Félicien Mallefille (Th. Gautier, 1868)
FÉLICIEN MALLEFILLE
À ceux-ci les chemins de fleurs, à ceux-là les chemins de ronces. Celui de Mallefille fut âpre et rude,
et il le gravit avec un invincible courage, l’œil toujours levé vers les hautes cimes, sans tenir compte
des pierres, des épines ou des précipices. Nul n’a
porté la mauvaise fortune avec plus de grandesse et
de fierté espagnole. C’était un vrai hidalgo de lettres.
Sa tête fine et maigre, au nez busqué, aux cheveux
déjà argentés sur les tempes, avait un caractère héroïque et rappelait celle de Miguel Cervantes de Saavedra. Nous ne voulons pas exagérer le talent de
Félicien Mallefille parce qu’il est mort. Son ambition fut plus haute que son vol. C’était un aigle sans
doute, et qui avait toujours l’œil fixé sur le soleil,
mais son essor était parfois inégal, pénible ; il manquait quelques plumes à cette grande aile fiévreusement palpitante. La nature les lui avait-elle refusées ou avaient-elles été coupées par quelque balle
jalouse, tandis qu’il cherchait sa route vers l’idéal ? On ne sait. Les Infants de Lara, Glenarvon, le Cœur
et la Dot, les Mères repenties, les Sceptiques, les
Mémoires de Don Juan, témoignent d’une pensée
élevée, forte et poétique, que trahit parfois une
exécution rebelle, mais la volonté du beau et du
bien est partout. Le travail opiniâtre avec son huile
et sa lime sont trop apparents à de certains endroits,
mais les morceaux venus à bien ont l’éclat, la solidité et la trempe de l’acier.
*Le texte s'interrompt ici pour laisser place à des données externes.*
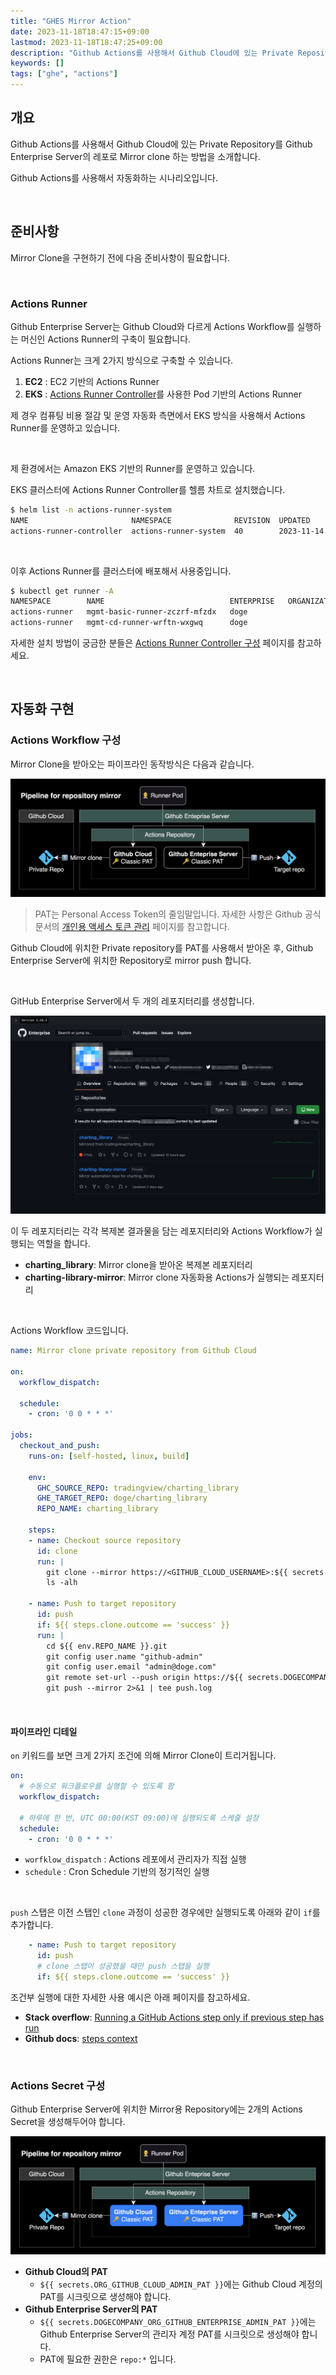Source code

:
 ```yaml
---
title: "GHES Mirror Action"
date: 2023-11-18T18:47:15+09:00
lastmod: 2023-11-18T18:47:25+09:00
description: "Github Actions를 사용해서 Github Cloud에 있는 Private Repository를 Mirror Clone 하기"
keywords: []
tags: ["ghe", "actions"]
---
```


## 개요

Github Actions를 사용해서 Github Cloud에 있는 Private Repository를 Github Enterprise Server의 레포로 Mirror clone 하는 방법을 소개합니다.

Github Actions를 사용해서 자동화하는 시나리오입니다.

&nbsp;

## 준비사항

Mirror Clone을 구현하기 전에 다음 준비사항이 필요합니다.

&nbsp;

### Actions Runner

Github Enterprise Server는 Github Cloud와 다르게 Actions Workflow를 실행하는 머신인 Actions Runner의 구축이 필요합니다.

Actions Runner는 크게 2가지 방식으로 구축할 수 있습니다.

1. **EC2** : EC2 기반의 Actions Runner
2. **EKS** : [Actions Runner Controller](https://github.com/actions/actions-runner-controller)를 사용한 Pod 기반의 Actions Runner

제 경우 컴퓨팅 비용 절감 및 운영 자동화 측면에서 EKS 방식을 사용해서 Actions Runner를 운영하고 있습니다.

&nbsp;

제 환경에서는 Amazon EKS 기반의 Runner를 운영하고 있습니다.

EKS 클러스터에 Actions Runner Controller를 헬름 차트로 설치했습니다.

```bash
$ helm list -n actions-runner-system
NAME                       NAMESPACE              REVISION  UPDATED                               STATUS    CHART                             APP VERSION
actions-runner-controller  actions-runner-system  40        2023-11-14 16:13:08.829636 +0900 KST  deployed  actions-runner-controller-0.23.3  0.27.4
```

&nbsp;

이후 Actions Runner를 클러스터에 배포해서 사용중입니다.

```bash
$ kubectl get runner -A
NAMESPACE        NAME                            ENTERPRISE   ORGANIZATION   REPOSITORY   GROUP   LABELS                                                                                                              STATUS    MESSAGE   WF REPO   WF RUN   AGE
actions-runner   mgmt-basic-runner-zczrf-mfzdx   doge                                             ["XXXXX-MGMT-EKS-CLUSTER","m6i.xlarge","support-horizontal-runner-autoscaling","ubuntu-22.04","v2.311.0","build"]   Running                                9h
actions-runner   mgmt-cd-runner-wrftn-wxgwq      doge                                             ["XXXXX-MGMT-EKS-CLUSTER","m6i.xlarge","ubuntu-22.04","v2.311.0","deploy"]                                          Running                                10h
```

자세한 설치 방법이 궁금한 분들은 [Actions Runner Controller 구성](/blog/actions-runner-admin-guide/) 페이지를 참고하세요.

&nbsp;

## 자동화 구현

### Actions Workflow 구성

Mirror Clone을 받아오는 파이프라인 동작방식은 다음과 같습니다.

![Architecture](./1.png)

> PAT는 Personal Access Token의 줄임말입니다. 자세한 사항은 Github 공식문서의 [개인용 액세스 토큰 관리](https://docs.github.com/ko/authentication/keeping-your-account-and-data-secure/managing-your-personal-access-tokens) 페이지를 참고합니다.

Github Cloud에 위치한 Private repository를 PAT를 사용해서 받아온 후, Github Enterprise Server에 위치한 Repository로 mirror push 합니다.

&nbsp;

GitHub Enterprise Server에서 두 개의 레포지터리를 생성합니다.

![레포 생성 결과](./2.png)

이 두 레포지터리는 각각 복제본 결과물을 담는 레포지터리와 Actions Workflow가 실행되는 역할을 합니다.

- **charting_library**: Mirror clone을 받아온 복제본 레포지터리
- **charting-library-mirror**: Mirror clone 자동화용 Actions가 실행되는 레포지터리

&nbsp;

Actions Workflow 코드입니다.

```yaml
name: Mirror clone private repository from Github Cloud

on:
  workflow_dispatch:

  schedule:
    - cron: '0 0 * * *'

jobs:
  checkout_and_push:
    runs-on: [self-hosted, linux, build]

    env:
      GHC_SOURCE_REPO: tradingview/charting_library
      GHE_TARGET_REPO: doge/charting_library
      REPO_NAME: charting_library

    steps:
    - name: Checkout source repository
      id: clone
      run: |
        git clone --mirror https://<GITHUB_CLOUD_USERNAME>:${{ secrets.ORG_GITHUB_CLOUD_ADMIN_PAT }}@github.com/${{ env.GHC_SOURCE_REPO }}
        ls -alh

    - name: Push to target repository
      id: push
      if: ${{ steps.clone.outcome == 'success' }}
      run: |
        cd ${{ env.REPO_NAME }}.git
        git config user.name "github-admin"
        git config user.email "admin@doge.com"
        git remote set-url --push origin https://${{ secrets.DOGECOMPANY_ORG_GITHUB_ENTERPRISE_ADMIN_PAT }}@github-enterprise.example.com/${{ env.GHE_TARGET_REPO }}.git
        git push --mirror 2>&1 | tee push.log
```

&nbsp;

#### 파이프라인 디테일

`on` 키워드를 보면 크게 2가지 조건에 의해 Mirror Clone이 트리거됩니다.

```yaml
on:
  # 수동으로 워크플로우를 실행할 수 있도록 함
  workflow_dispatch:

  # 하루에 한 번, UTC 00:00(KST 09:00)에 실행되도록 스케줄 설정
  schedule:
    - cron: '0 0 * * *'
```

- `worfklow_dispatch` : Actions 레포에서 관리자가 직접 실행
- `schedule` : Cron Schedule 기반의 정기적인 실행

&nbsp;

`push` 스탭은 이전 스탭인 `clone` 과정이 성공한 경우에만 실행되도록 아래와 같이 `if`를 추가합니다.

```yaml
    - name: Push to target repository
      id: push
      # clone 스탭이 성공했을 때만 push 스탭을 실행
      if: ${{ steps.clone.outcome == 'success' }}
```

조건부 실행에 대한 자세한 사용 예시은 아래 페이지를 참고하세요.

- **Stack overflow**: [Running a GitHub Actions step only if previous step has run](https://stackoverflow.com/a/70549615)
- **Github docs**: [steps context](https://docs.github.com/en/actions/learn-github-actions/contexts#steps-context)

&nbsp;

### Actions Secret 구성

Github Enterprise Server에 위치한 Mirror용 Repository에는 2개의 Actions Secret을 생성해두어야 합니다.

![Secrets Architecture](./3.png)

- **Github Cloud의 PAT**
  - `${{ secrets.ORG_GITHUB_CLOUD_ADMIN_PAT }}`에는 Github Cloud 계정의 PAT를 시크릿으로 생성해야 합니다.
- **Github Enterprise Server의 PAT**
  - `${{ secrets.DOGECOMPANY_ORG_GITHUB_ENTERPRISE_ADMIN_PAT }}`에는 Github Enterprise Server의 관리자 계정 PAT를 시크릿으로 생성해야 합니다.
  - PAT에 필요한 권한은 `repo:*` 입니다.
On peut aller au combat
de l’idée avec ces bonnes lames de Tolède, brillantes, bien à la main, qui ont le fil et l’étincelle,
et sont en même temps des joyaux et des armes.
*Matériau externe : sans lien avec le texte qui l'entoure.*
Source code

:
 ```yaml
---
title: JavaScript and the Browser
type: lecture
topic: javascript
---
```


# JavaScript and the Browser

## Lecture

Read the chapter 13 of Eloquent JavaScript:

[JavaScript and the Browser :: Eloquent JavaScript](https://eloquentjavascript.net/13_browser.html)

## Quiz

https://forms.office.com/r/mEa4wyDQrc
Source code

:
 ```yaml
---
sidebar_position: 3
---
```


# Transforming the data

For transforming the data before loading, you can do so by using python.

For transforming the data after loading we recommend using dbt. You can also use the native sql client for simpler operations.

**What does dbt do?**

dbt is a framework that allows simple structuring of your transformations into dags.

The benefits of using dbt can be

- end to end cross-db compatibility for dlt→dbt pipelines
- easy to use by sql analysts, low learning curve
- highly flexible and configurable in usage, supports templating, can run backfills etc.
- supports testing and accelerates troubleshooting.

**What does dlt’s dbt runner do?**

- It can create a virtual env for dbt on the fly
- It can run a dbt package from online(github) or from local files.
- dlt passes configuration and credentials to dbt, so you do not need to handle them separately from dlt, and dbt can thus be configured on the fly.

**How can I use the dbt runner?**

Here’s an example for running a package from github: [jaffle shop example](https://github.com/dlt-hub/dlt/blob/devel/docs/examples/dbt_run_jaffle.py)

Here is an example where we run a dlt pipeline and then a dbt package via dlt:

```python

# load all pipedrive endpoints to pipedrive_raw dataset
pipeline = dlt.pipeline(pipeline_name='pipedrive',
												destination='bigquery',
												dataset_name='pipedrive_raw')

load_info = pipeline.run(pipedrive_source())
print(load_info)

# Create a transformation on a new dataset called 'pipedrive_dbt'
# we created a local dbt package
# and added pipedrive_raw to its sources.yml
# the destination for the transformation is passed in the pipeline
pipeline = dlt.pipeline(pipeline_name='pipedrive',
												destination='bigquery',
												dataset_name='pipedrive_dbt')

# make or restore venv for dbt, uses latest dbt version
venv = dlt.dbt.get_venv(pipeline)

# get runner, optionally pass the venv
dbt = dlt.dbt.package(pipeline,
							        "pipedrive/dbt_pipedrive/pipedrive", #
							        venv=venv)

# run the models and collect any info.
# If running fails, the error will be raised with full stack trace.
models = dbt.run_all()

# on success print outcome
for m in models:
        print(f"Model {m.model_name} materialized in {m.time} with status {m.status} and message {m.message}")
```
Mallefille avait guerroyé dans cette grande armée
romantique de 1830, dont les rangs, hélas ! s’éclaircissent de jour en jour. S’il n’a pas commandé en
chef, c’était un officier brillant et hardi ; il a tenu
haut son enseigne pendant la bataille, et, le combat
fini, il ne l’a pas abaissée. Quel que soit le talent
qu’il ait montré, l’impression qui reste de Félicien
Mallefille, c’est qu’il était plus grand que son
œuvre.
- (Moniteur, 30 novembre 1868.)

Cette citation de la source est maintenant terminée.